[seam-issues] [JBoss JIRA] Commented: (SEAMCRON-6) Can we use @RequestScoped for @Scheduled and @Asynchronous methods? How?

Bernard Labno (JIRA) jira-events at lists.jboss.org
Thu Aug 11 02:54:27 EDT 2011


    [ https://issues.jboss.org/browse/SEAMCRON-6?page=com.atlassian.jira.plugin.system.issuetabpanels:comment-tabpanel&focusedCommentId=12620221#comment-12620221 ] 

Bernard Labno commented on SEAMCRON-6:
--------------------------------------

Seam managed persistence context doesn't make sense at all in async methods. It may be substituted with @PersistenceContext as you need it only for method invocation.

However in Seam2 i've been using EntityHome's for business logic (and as DAO) so I also used them in async methods. However they were conversation scoped, so if we'd like to use EntityHome in seam3 then async methods would have to support conversation scope. The question is should business component be scoped to anything other then dependant or application scope?

> Can we use @RequestScoped for @Scheduled and @Asynchronous methods? How?
> ------------------------------------------------------------------------
>
>                 Key: SEAMCRON-6
>                 URL: https://issues.jboss.org/browse/SEAMCRON-6
>             Project: Seam Cron
>          Issue Type: Task
>            Reporter: Peter Royle
>            Assignee: Peter Royle
>             Fix For: 3.0.0.Alpha2
>
>
> This is one for investigation some time.

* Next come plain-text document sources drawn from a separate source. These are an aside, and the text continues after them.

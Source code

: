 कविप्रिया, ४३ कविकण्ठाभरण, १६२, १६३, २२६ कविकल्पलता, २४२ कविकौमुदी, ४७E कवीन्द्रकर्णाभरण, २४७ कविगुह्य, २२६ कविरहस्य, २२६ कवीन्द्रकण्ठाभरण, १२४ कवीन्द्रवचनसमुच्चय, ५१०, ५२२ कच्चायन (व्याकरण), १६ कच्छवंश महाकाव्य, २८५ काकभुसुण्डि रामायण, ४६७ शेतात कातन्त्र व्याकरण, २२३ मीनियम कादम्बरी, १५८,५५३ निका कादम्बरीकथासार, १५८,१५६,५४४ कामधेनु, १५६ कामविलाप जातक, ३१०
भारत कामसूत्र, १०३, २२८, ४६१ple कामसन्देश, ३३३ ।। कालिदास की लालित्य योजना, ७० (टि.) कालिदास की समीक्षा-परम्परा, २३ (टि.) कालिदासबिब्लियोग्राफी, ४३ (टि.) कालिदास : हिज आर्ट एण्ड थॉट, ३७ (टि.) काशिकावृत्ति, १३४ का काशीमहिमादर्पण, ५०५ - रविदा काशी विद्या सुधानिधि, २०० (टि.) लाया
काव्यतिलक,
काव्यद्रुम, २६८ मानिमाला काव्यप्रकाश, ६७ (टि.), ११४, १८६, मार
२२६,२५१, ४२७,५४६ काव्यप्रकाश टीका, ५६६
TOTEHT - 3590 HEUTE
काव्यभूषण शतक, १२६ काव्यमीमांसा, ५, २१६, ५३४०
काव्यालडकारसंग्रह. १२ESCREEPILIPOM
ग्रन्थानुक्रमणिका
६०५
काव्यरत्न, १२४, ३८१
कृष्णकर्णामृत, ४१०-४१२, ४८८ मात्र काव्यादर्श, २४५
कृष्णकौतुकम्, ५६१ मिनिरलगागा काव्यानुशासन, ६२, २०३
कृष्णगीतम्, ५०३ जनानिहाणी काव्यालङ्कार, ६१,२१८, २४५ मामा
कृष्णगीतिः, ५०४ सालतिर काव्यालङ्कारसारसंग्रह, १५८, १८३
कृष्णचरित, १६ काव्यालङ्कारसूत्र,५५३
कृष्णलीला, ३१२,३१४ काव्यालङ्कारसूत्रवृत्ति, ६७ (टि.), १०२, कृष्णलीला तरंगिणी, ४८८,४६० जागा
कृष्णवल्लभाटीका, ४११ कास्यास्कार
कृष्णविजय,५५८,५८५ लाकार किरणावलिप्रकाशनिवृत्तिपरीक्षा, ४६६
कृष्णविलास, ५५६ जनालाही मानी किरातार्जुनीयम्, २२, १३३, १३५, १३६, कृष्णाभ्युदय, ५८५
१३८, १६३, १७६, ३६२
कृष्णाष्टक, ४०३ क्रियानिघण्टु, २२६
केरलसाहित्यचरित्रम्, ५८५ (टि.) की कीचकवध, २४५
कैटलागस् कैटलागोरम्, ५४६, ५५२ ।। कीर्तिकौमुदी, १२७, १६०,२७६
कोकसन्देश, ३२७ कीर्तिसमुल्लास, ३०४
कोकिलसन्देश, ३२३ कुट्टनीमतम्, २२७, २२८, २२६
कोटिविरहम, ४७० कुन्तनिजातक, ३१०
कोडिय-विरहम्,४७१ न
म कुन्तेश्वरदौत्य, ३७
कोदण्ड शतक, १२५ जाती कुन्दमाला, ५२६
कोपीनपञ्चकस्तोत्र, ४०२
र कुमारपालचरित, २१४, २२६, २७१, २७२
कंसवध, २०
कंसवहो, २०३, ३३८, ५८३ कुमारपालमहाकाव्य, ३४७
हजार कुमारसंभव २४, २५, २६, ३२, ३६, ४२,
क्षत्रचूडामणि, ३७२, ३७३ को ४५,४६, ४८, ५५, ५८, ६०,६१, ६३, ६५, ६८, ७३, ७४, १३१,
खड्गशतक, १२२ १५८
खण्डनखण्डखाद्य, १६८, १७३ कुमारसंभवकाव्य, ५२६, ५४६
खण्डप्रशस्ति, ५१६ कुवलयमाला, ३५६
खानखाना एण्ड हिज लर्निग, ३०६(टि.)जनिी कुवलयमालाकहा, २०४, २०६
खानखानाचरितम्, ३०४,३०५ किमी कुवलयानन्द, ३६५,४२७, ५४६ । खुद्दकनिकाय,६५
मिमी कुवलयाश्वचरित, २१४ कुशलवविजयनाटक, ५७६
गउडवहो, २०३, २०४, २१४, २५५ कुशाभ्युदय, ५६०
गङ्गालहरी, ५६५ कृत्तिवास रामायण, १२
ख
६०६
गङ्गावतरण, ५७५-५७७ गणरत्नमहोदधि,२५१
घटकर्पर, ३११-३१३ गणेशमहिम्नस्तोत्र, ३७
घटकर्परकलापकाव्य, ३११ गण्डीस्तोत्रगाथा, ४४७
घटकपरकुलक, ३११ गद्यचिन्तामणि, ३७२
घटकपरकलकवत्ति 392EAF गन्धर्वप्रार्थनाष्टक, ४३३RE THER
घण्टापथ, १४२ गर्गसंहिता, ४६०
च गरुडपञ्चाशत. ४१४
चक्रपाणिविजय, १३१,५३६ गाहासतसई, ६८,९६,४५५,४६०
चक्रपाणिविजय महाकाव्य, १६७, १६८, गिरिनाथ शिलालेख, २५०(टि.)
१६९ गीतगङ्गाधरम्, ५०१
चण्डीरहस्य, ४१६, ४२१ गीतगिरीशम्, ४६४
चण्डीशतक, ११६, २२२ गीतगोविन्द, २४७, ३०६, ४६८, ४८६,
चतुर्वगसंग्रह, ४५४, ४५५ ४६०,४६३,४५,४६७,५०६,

It came up in this IRC chat:
> The weld reference document (page 34) states:
> The request and application scopes are also active:
> • during invocations of EJB remote methods,
> • during invocations of EJB asynchronous methods,
> • during EJB timeouts,
> • during message delivery to a message-driven bean,
> • during message delivery to a MessageListener, and
> • during web service invocations.
> So we should be able to support this, even if only for certain providers (ie: EJB)
> IRC Transcript:
> [11:10am] johnament: request scoped won't be active in a background thread.
> [11:10am] PeteRoyle: ah true cos it's threadlocal?
> [11:10am] johnament: which?
> [11:11am] PeteRoyle: request scoped implementation
> [11:11am] PeteRoyle: won't work in a background thread because the implementation of request scope uses threadlocal, is that right?
> [11:11am] johnament: its essentially an HTTP request
> [11:12am] PeteRoyle: right
> [11:12am] PeteRoyle: I think the use case is valid though, do you agree?
> [11:13am] johnament: its valid, but it breaks the CDI model, so to say
> [11:13am] johnament: because you want to make your contextual objects available outside of your context
> [11:14am] PeteRoyle: right yeah that makes sense
> [11:14am] PeteRoyle: the request might be over
> [11:14am] johnament: the only thing really available is going to be dependent or application scoped
> [11:15am] johnament: the bigger question - which request?
> [11:15am] PeteRoyle: well the one from which the @Asynch method was called - assuming we could hang onto it
> [11:15am] PeteRoyle: hang onto the request that is
> [11:16am] PeteRoyle: eg: a controller which @Injects a @RequestScoped Thing, then calls an @Asynchronous method
> [11:17am] johnament: the only way it would work is to make request scope extend through your @asynch process is over.
> [11:18am] PeteRoyle: The interceptor would have access to the correct @RequestScope. It would need to replicate it into the new thread. Would that be possible do you think?
> [11:18am] johnament: i don't know how plausible/possible that even is.
> [11:18am] PeteRoyle: yeah. I might leave that as something for investigation later. I'll JIRA it
> [11:18am] johnament: jms does this by transporting the event over JMS, but loses the context.